Sider was an Anabaptist, reared in the Brethren in Christ
Church in Canada. He was ordained to the Christian ministry by both that Church
and by the Mennonites.
Sider had a long and fruitful career as a professor, author, and activist. He published over 30 books and wrote over 100 articles
for both religious and secular magazines.
By far, his most widely-read book was Rich Christians in
an Age of Hunger. Hailed by Christianity Today as one of the one
hundred most influential books in religion in the 20th century, it has
sold over 400,000 copies in nine languages.
Ron Sider was “a model for an
evangelical Christianity committed to social justice.” That is how Tish Harrison Warren, an Anglican priest, describes
Sider in her Aug.
7 New York Times opinion piece. I heartily agree.

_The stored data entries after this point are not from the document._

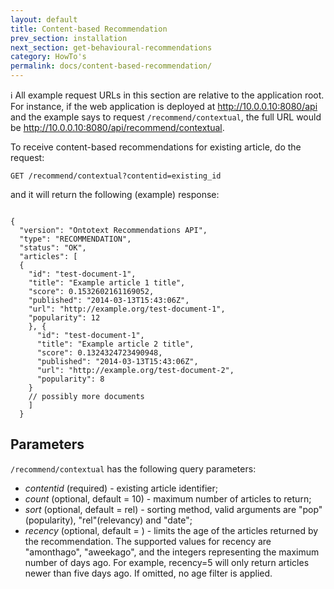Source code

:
 ```yaml
---
layout: default
title: Content-based Recommendation
prev_section: installation
next_section: get-behavioural-recommendations
category: HowTo's
permalink: docs/content-based-recommendation/
---
```


:information_source: All example request URLs in this section are relative to the application root. For instance, if the web application is deployed at http://10.0.0.10:8080/api and the example says to request `/recommend/contextual`, the full URL would be http://10.0.0.10:8080/api/recommend/contextual.

To receive content-based recommendations for existing article, do the request:

`
GET /recommend/contextual?contentid=existing_id
`

and it will return the following (example) response:

<pre><code>
{
  "version": "Ontotext Recommendations API",
  "type": "RECOMMENDATION",
  "status": "OK",
  "articles": [
  {
    "id": "test-document-1",
    "title": "Example article 1 title",
    "score": 0.1532602161169052,
    "published": "2014-03-13T15:43:06Z",
    "url": "http://example.org/test-document-1",
    "popularity": 12
    }, {
      "id": "test-document-1",
      "title": "Example article 2 title",
      "score": 0.1324324723490948,
      "published": "2014-03-13T15:43:06Z",
      "url": "http://example.org/test-document-2",
      "popularity": 8
    }
    // possibly more documents
    ]
  }
</code></pre>

## Parameters

`/recommend/contextual` has the following query parameters:

- *contentid* (required) - existing article identifier;
- *count* (optional, default = 10) - maximum number of articles to return;
- *sort* (optional, default = rel) - sorting method, valid arguments are "pop"(popularity), "rel"(relevancy) and "date";
- *recency* (optional, default = <empty>) - limits the age of the articles returned by the recommendation. The supported values for recency are "amonthago", "aweekago", and the integers representing the maximum number of days ago. For example, recency=5 will only return articles newer than five days ago. If omitted, no age filter is applied.
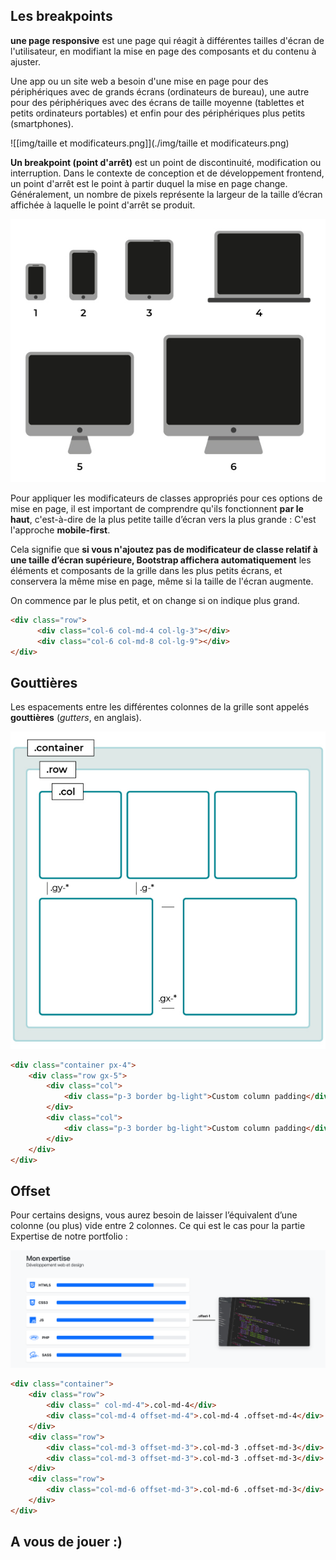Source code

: ## Les breakpoints

**une page responsive** est une page qui réagit à différentes tailles d'écran de l'utilisateur, en modifiant la mise en page des composants et du contenu à ajuster.

Une app ou un site web a besoin d'une mise en page pour des périphériques avec de grands écrans (ordinateurs de bureau), une autre pour des périphériques avec des écrans de taille moyenne (tablettes et petits ordinateurs portables) et enfin pour des périphériques plus petits (smartphones).

![[img/taille et modificateurs.png]](./img/taille et modificateurs.png)

**Un breakpoint (point d'arrêt)** est un point de discontinuité, modification ou interruption. Dans le contexte de conception et de développement frontend, un point d'arrêt est le point à partir duquel la mise en page change. Généralement, un nombre de pixels représente la largeur de la taille d’écran affichée à laquelle le point d'arrêt se produit.

![[breakscrean.jpg]](./img/breakscrean.jpg)

Pour appliquer les modificateurs de classes appropriés pour ces options de mise en page, il est important de comprendre qu'ils fonctionnent **par le haut**, c'est-à-dire de la plus petite taille d’écran vers la plus grande : C'est l'approche **mobile-first**.


Cela signifie que **si vous n'ajoutez pas de modificateur de classe relatif à une taille d’écran supérieure, Bootstrap affichera automatiquement** les éléments et composants de la grille dans les plus petits écrans, et conservera la même mise en page, même si la taille de l'écran augmente.

On commence par le plus petit, et on change si on indique plus grand.

```html
<div class="row">
      <div class="col-6 col-md-4 col-lg-3"></div>
      <div class="col-6 col-md-8 col-lg-9"></div>
</div>
```

## Gouttières
Les espacements entre les différentes colonnes de la grille sont appelés **gouttières** (_gutters_, en anglais).

![[gouttiere.jpg]](./img/gouttiere.jpg)

```html
<div class="container px-4">
    <div class="row gx-5">
        <div class="col">
            <div class="p-3 border bg-light">Custom column padding</div>
        </div>
        <div class="col">
            <div class="p-3 border bg-light">Custom column padding</div>
        </div>
    </div>
</div>
```

## Offset

Pour certains designs, vous aurez besoin de laisser l’équivalent d’une colonne (ou plus) vide entre 2 colonnes. Ce qui est le cas pour la partie Expertise de notre portfolio :

![[offset.png]](./img/offset.png)

```html
<div class="container">
    <div class="row">
        <div class=" col-md-4">.col-md-4</div>
        <div class="col-md-4 offset-md-4">.col-md-4 .offset-md-4</div>
    </div>
    <div class="row">
        <div class="col-md-3 offset-md-3">.col-md-3 .offset-md-3</div>
        <div class="col-md-3 offset-md-3">.col-md-3 .offset-md-3</div>
    </div>
    <div class="row">
        <div class="col-md-6 offset-md-3">.col-md-6 .offset-md-3</div>
    </div>
</div>
```


## A vous de jouer :)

When he was still 34 years old and
before moving to Eastern, in 1973 Sider helped convene a group of evangelical
Christians in Chicago. They issued “The Chicago
Declaration of Evangelical Social Concern.”
Writing about that document in
2012, one author explained that “Sider and his colleagues condemned American
militarism, sexism, economic injustice, and President Nixon’s ‘lust for and
abuse of power.’”** (Sider and his fellow evangelicals then were quite
different from many evangelicals today.)
It was because of “The Chicago
Declaration,” which in addition to Sider was signed by over 50 progressive evangelicals,
including Art Gish and Jim Wallis as well as James Dunn and Foy Valentine, two
Southern Baptists I highly respected, that I was able to long self-identify as
an evangelical.
Then, under Sider’s leadership, “The Chicago Declaration” became
the founding document for Evangelicals for Social Action, a progressive group organized
in 1978. (In 2020 the ESA changed their name to Christians for Social Action.)
I did not agree with all of Sider’s positions, such as his unwavering
anti-abortion stance. Nevertheless, I appreciate the emphasis he made in his
1987 book titled Completely Pro-Life: Building a Consistent Stance on Abortion, the Family, Nuclear Weapons, the Poor.
Despite some disagreements, Sider
was clearly a model for Christians, especially for those in the evangelical
tradition, who take the teachings of Jesus seriously.
Ron Sider was an active Christian model into his 80s. In
2020, his succinct book Speak Your Peace: What the Bible Says about Loving
Our Enemies articulated his Anabaptist understanding of Christianity and summarized
the biblical case for pacifism and active nonviolence.
Also in 2020, Sider was the editor of The Spiritual
Danger of Donald Trump: 30 Evangelical Christians on Justice, Truth, and Moral
Integrity. In addition to the Introduction and Afterword, he also authored
chapters 8 and 11 of that book.
His
last blog post, a 900-word article titled “Advance Both Religious Liberty
and LGBTQ Civil Rights,” was made on May 29 before his death of cardiac arrest
on July 27.
So, I post this in fond memory of
Ron Sider, who as Warren wrote “helped birth a movement and blaze a trail. And
though at times it seems that trail has been hidden under Christian political
partisanship . . . many Christians are still trying to walk the narrow path he
left behind him.”
Thank God for faithful Christian scholars
and disciples such as Ron Sider!
_____
* One of my first blog posts, made here on 7/21/09, was titled
“James Cone at a KKK Meeting.” Up to this point, there have been only 24
pageviews of it, but many of you would find that brief post about the black liberation
theologian to be of interest.
** The words are from Asbury University professor David Swartz’s book
Moral
Minority: The Evangelical Left in an Age of Conservatism (2012, 2014).